Users can sign up to search “33 billion records” by filling out a form, offering a credit card number and a copy of a business or professional license.
“It could be quite easy for an individual to do that, especially if you create a legitimate business use,” Beth Givens, executive director of Privacy Rights Clearinghouse, said.
For example, someone could register with a city as a landlord to obtain an inexpensive business license.
“You don’t even have to spend money at these fee-based services, you can find a lot of Social Security numbers on public records that have been posted by government agencies, especially at the local and county level,” Givens said.
Pam Dixon, executive director of the World Privacy Forum, said privacy advocates considered Seisint “loosey-goosey” in its practices. “I thought that by NexisLexis purchasing them, it would clean it up. They must have known Seisint was loosey-goosey and done a security audit.”
Givens said she had been surprised that LexisNexis purchased Seisint. “I thought, ‘They’re purchasing a problematic product,'” she said. “And now we know.”
According to the latest FBI statistics, identity theft remains a blight on society. Of the 635,173 complaints lodged by consumers in 2004, 39 percent of them involved identity theft, most frequently use of stolen credit card numbers.

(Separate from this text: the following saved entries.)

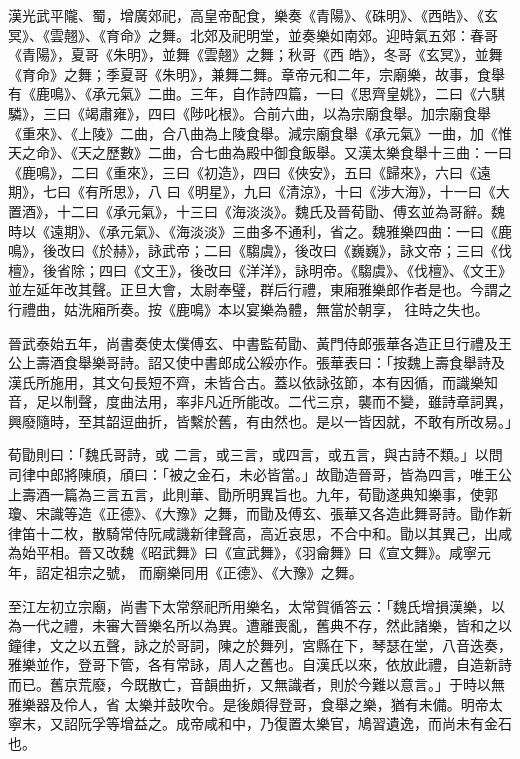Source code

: \begin{pinyinscope}
 漢光武平隴、蜀，增廣郊祀，高皇帝配食，樂奏《青陽》、《硃明》、《西皓》、《玄冥》、《雲翹》、《育命》之舞。北郊及祀明堂，並奏樂如南郊。迎時氣五郊：春哥《青陽》，夏哥《朱明》，並舞《雲翹》之舞；秋哥《西
 皓》，冬哥《玄冥》，並舞《育命》之舞；季夏哥《朱明》，兼舞二舞。章帝元和二年，宗廟樂，故事，食舉有《鹿鳴》、《承元氣》二曲。三年，自作詩四篇，一曰《思齊皇姚》，二曰《六騏驎》，三曰《竭肅雍》，四曰《陟叱根》。合前六曲，以為宗廟食舉。加宗廟食舉《重來》、《上陵》二曲，合八曲為上陵食舉。減宗廟食舉《承元氣》一曲，加《惟天之命》、《天之歷數》二曲，合七曲為殿中御食飯舉。又漢太樂食舉十三曲：一曰《鹿鳴》，二曰《重來》，三曰《初造》，四曰《俠安》，五曰《歸來》，六曰《遠期》，七曰《有所思》，八
 曰《明星》，九曰《清涼》，十曰《涉大海》，十一曰《大置酒》，十二曰《承元氣》，十三曰《海淡淡》。魏氏及晉荀勖、傅玄並為哥辭。魏時以《遠期》、《承元氣》、《海淡淡》三曲多不通利，省之。魏雅樂四曲：一曰《鹿鳴》，後改曰《於赫》，詠武帝；二曰《騶虞》，後改曰《巍巍》，詠文帝；三曰《伐檀》，後省除；四曰《文王》，後改曰《洋洋》，詠明帝。《騶虞》、《伐檀》、《文王》並左延年改其聲。正旦大會，太尉奉璧，群后行禮，東廂雅樂郎作者是也。今謂之行禮曲，姑洗廂所奏。按《鹿鳴》本以宴樂為體，無當於朝享，
 往時之失也。



 晉武泰始五年，尚書奏使太僕傅玄、中書監荀勖、黃門侍郎張華各造正旦行禮及王公上壽酒食舉樂哥詩。詔又使中書郎成公綏亦作。張華表曰：「按魏上壽食舉詩及漢氏所施用，其文句長短不齊，未皆合古。蓋以依詠弦節，本有因循，而識樂知音，足以制聲，度曲法用，率非凡近所能改。二代三京，襲而不變，雖詩章詞異，興廢隨時，至其韶逗曲折，皆繫於舊，有由然也。是以一皆因就，不敢有所改易。」



 荀勖則曰：「魏氏哥詩，或
 二言，或三言，或四言，或五言，與古詩不類。」以問司律中郎將陳頎，頎曰：「被之金石，未必皆當。」故勖造晉哥，皆為四言，唯王公上壽酒一篇為三言五言，此則華、勖所明異旨也。九年，荀勖遂典知樂事，使郭瓊、宋識等造《正德》、《大豫》之舞，而勖及傅玄、張華又各造此舞哥詩。勖作新律笛十二枚，散騎常侍阮咸譏新律聲高，高近哀思，不合中和。勖以其異己，出咸為始平相。晉又改魏《昭武舞》曰《宣武舞》，《羽龠舞》曰《宣文舞》。咸寧元年，詔定祖宗之號，
 而廟樂同用《正德》、《大豫》之舞。



 至江左初立宗廟，尚書下太常祭祀所用樂名，太常賀循答云：「魏氏增損漢樂，以為一代之禮，未審大晉樂名所以為異。遭離喪亂，舊典不存，然此諸樂，皆和之以鐘律，文之以五聲，詠之於哥詞，陳之於舞列，宮縣在下，琴瑟在堂，八音迭奏，雅樂並作，登哥下管，各有常詠，周人之舊也。自漢氏以來，依放此禮，自造新詩而已。舊京荒廢，今既散亡，音韻曲折，又無識者，則於今難以意言。」于時以無雅樂器及伶人，省
 太樂并鼓吹令。是後頗得登哥，食舉之樂，猶有未備。明帝太寧末，又詔阮孚等增益之。成帝咸和中，乃復置太樂官，鳩習遺逸，而尚未有金石也。




\end{pinyinscope}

The Seisint data theft is the second major snafu to be revealed this year. On February 18, in what Dixon called “the Exxon Valdez of privacy,” ChoicePoint said it had been a victim of criminal fraud, when it was duped into releasing personal data on approximately 145,000 U.S. citizens.

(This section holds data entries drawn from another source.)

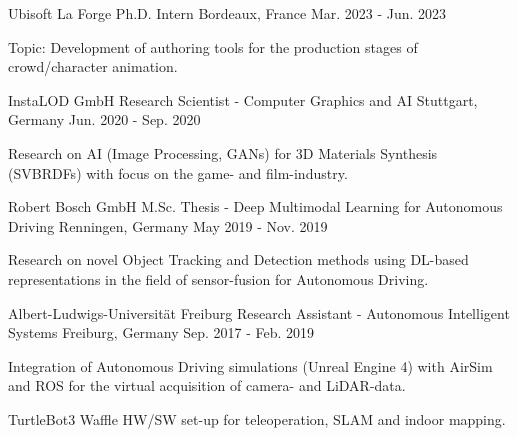 

\begin{cventries}

  \cventry
    {Ubisoft La Forge} %
    {Ph.D. Intern} %
    {Bordeaux, France} %
    {Mar. 2023 - Jun. 2023} %
    {
      \begin{cvitems} %
        \item {Topic: Development of authoring tools for the production stages of crowd/character animation.}
      \end{cvitems}
    }

\cventry
    {InstaLOD GmbH} %
    {Research Scientist - Computer Graphics and AI} %
    {Stuttgart, Germany} %
    {Jun. 2020 - Sep. 2020} %
    {
      \begin{cvitems} %
        \item {Research on AI (Image Processing, GANs) for 3D Materials Synthesis (SVBRDFs) with focus on the game- and film-industry.}
      \end{cvitems}
    }

\cventry
    {Robert Bosch GmbH} %
    {M.Sc. Thesis - Deep Multimodal Learning for Autonomous Driving} %
    {Renningen, Germany} %
    {May 2019 - Nov. 2019} %
    {
      \begin{cvitems} %
        \item {Research on novel Object Tracking and Detection methods using DL-based representations in the field of sensor-fusion for Autonomous Driving.}
      \end{cvitems}
    }

\cventry
    {Albert-Ludwigs-Universität Freiburg} %
    {Research Assistant - Autonomous Intelligent Systems} %
    {Freiburg, Germany} %
    {Sep. 2017 - Feb. 2019} %
    {
      \begin{cvitems} %
        \item {Integration of Autonomous Driving simulations (Unreal Engine 4) with AirSim and ROS for the virtual acquisition of camera- and LiDAR-data.}
        \item {TurtleBot3 Waffle HW/SW set-up for teleoperation, SLAM and indoor mapping.}
      \end{cvitems}
    }


\end{cventries}
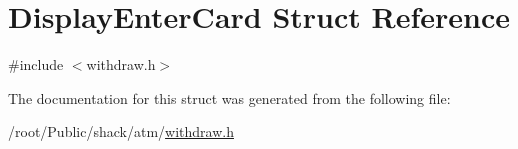 \hypertarget{structDisplayEnterCard}{\section{Display\-Enter\-Card Struct Reference}
\label{structDisplayEnterCard}
}


{\ttfamily \#include $<$withdraw.\-h$>$}



The documentation for this struct was generated from the following file\-:\begin{DoxyCompactItemize}
\item 
/root/\-Public/shack/atm/\hyperlink{withdraw_8h}{withdraw.\-h}\end{DoxyCompactItemize}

On Thursday, the Senate Banking, Housing and Urban Affairs Committee will hear from ChoicePoint, Bank of America, the U.S. Secret Service and others on the rise of identity theft.
Reed Elsevier said LexisNexis would enhance ID and password administration procedures and requirements for customers; encourage its customers to respect consumers’ privacy; and stay in touch with law enforcement to devise ideas for thwarting criminal activities.
But any system that sells such personal information is at risk, Givens said.
Reed Elsevier said it’s working with the FBI and will notify customers whose data may have been accessed “in the coming days.” It will provide them with monitoring services to make sure that if the bad guys use their information, consumers can detect it quickly.
“The only positive thing is that at least they’re notifying everyone without being heckled into it, like ChoicePoint had to be,” Dixon said.
ChoicePoint went public months after it found out about the improper database access, because a California state law requires notice to consumers in such cases.
In the same statement acknowledging the stolen passwords and improper access of its records, Reed Elsevier reassured investors that it would still meet its 2005 financial targets, including at least 5 percent organic revenue growth.
Updates prior version to correct spelling of Seisint.